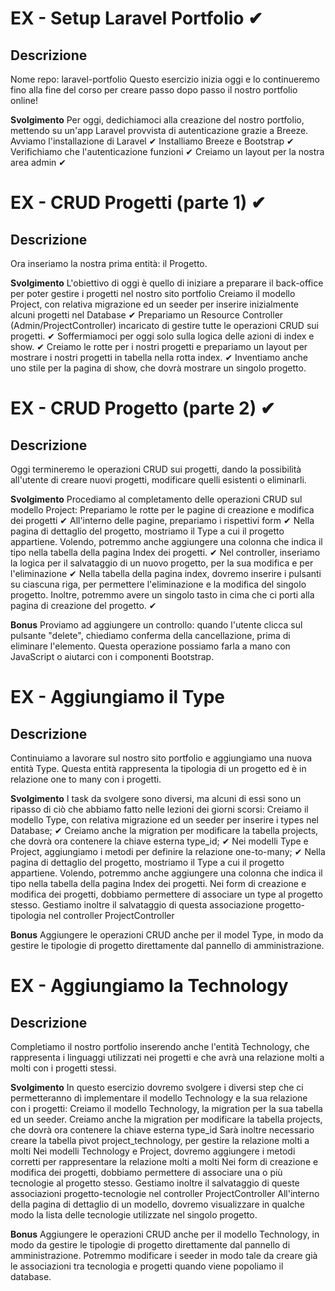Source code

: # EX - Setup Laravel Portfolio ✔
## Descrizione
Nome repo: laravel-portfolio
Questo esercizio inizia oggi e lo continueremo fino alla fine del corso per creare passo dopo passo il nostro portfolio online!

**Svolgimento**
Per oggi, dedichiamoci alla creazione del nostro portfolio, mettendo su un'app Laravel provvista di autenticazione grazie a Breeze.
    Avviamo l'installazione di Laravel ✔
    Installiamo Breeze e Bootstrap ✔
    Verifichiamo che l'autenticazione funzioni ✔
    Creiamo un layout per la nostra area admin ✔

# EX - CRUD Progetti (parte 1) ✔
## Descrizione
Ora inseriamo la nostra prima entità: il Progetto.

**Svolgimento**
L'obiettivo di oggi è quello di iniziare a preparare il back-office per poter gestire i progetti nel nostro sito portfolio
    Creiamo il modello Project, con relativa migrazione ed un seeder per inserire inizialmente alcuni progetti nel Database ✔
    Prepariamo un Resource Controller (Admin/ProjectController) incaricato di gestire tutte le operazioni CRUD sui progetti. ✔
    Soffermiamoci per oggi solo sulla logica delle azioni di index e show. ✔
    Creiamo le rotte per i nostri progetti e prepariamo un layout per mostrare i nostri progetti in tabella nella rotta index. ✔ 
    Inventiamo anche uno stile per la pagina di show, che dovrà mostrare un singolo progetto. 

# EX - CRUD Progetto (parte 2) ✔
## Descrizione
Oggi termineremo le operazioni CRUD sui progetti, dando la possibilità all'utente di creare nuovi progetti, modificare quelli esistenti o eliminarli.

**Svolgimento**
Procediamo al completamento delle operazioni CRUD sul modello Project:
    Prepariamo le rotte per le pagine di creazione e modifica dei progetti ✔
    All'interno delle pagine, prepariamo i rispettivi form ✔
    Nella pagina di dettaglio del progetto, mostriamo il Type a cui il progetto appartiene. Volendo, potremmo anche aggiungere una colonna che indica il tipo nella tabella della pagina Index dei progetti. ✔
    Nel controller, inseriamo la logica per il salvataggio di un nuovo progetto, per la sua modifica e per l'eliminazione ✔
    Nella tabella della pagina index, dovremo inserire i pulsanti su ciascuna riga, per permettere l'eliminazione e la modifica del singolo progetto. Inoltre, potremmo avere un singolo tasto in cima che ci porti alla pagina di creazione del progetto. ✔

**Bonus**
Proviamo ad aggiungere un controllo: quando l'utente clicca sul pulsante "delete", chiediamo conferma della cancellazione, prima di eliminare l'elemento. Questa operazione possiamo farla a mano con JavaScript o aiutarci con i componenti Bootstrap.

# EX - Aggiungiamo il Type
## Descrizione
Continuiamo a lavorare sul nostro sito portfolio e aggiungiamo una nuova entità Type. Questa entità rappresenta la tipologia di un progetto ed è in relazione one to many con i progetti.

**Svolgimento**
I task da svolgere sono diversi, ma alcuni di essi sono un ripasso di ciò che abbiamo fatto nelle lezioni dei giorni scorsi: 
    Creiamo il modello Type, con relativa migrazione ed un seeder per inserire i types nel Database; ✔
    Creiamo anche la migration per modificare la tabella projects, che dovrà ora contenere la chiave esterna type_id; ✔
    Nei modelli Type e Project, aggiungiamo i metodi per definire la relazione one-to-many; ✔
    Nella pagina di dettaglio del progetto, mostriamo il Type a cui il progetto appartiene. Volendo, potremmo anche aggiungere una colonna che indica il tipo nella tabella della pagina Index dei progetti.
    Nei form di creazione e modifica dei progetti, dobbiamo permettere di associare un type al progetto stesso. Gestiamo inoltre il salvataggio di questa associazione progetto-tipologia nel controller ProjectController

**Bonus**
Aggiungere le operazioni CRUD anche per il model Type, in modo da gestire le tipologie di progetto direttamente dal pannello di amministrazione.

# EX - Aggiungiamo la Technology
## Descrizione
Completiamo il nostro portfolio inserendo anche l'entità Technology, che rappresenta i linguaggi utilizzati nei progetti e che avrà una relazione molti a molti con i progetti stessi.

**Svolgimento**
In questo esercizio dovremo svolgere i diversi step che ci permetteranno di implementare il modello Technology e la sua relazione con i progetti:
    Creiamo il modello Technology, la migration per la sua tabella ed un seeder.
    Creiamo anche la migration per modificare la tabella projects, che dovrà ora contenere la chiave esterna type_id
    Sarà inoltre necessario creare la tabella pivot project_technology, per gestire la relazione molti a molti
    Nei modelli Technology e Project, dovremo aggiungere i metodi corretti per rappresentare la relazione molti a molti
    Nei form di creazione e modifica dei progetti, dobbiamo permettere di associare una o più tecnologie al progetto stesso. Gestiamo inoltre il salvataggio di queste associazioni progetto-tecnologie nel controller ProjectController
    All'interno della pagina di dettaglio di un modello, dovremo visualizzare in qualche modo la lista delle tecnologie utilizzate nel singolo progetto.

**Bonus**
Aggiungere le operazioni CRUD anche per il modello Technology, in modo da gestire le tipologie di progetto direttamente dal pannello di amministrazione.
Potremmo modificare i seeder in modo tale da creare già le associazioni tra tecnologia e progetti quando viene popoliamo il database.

■ ■ ■

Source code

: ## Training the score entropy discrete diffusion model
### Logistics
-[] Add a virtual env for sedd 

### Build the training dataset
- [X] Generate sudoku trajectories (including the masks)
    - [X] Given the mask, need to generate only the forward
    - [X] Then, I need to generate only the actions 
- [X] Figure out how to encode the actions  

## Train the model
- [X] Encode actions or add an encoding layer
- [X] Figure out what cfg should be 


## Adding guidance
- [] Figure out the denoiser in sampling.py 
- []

■ ■ ■

HOW TO COMPLETE THIS TASK
I need each line of the entries that holds the string "show" located and copied.

PROBLEM SOLUTION
    Soffermiamoci per oggi solo sulla logica delle azioni di index e show. ✔
    Inventiamo anche uno stile per la pagina di show, che dovrà mostrare un singolo progetto. 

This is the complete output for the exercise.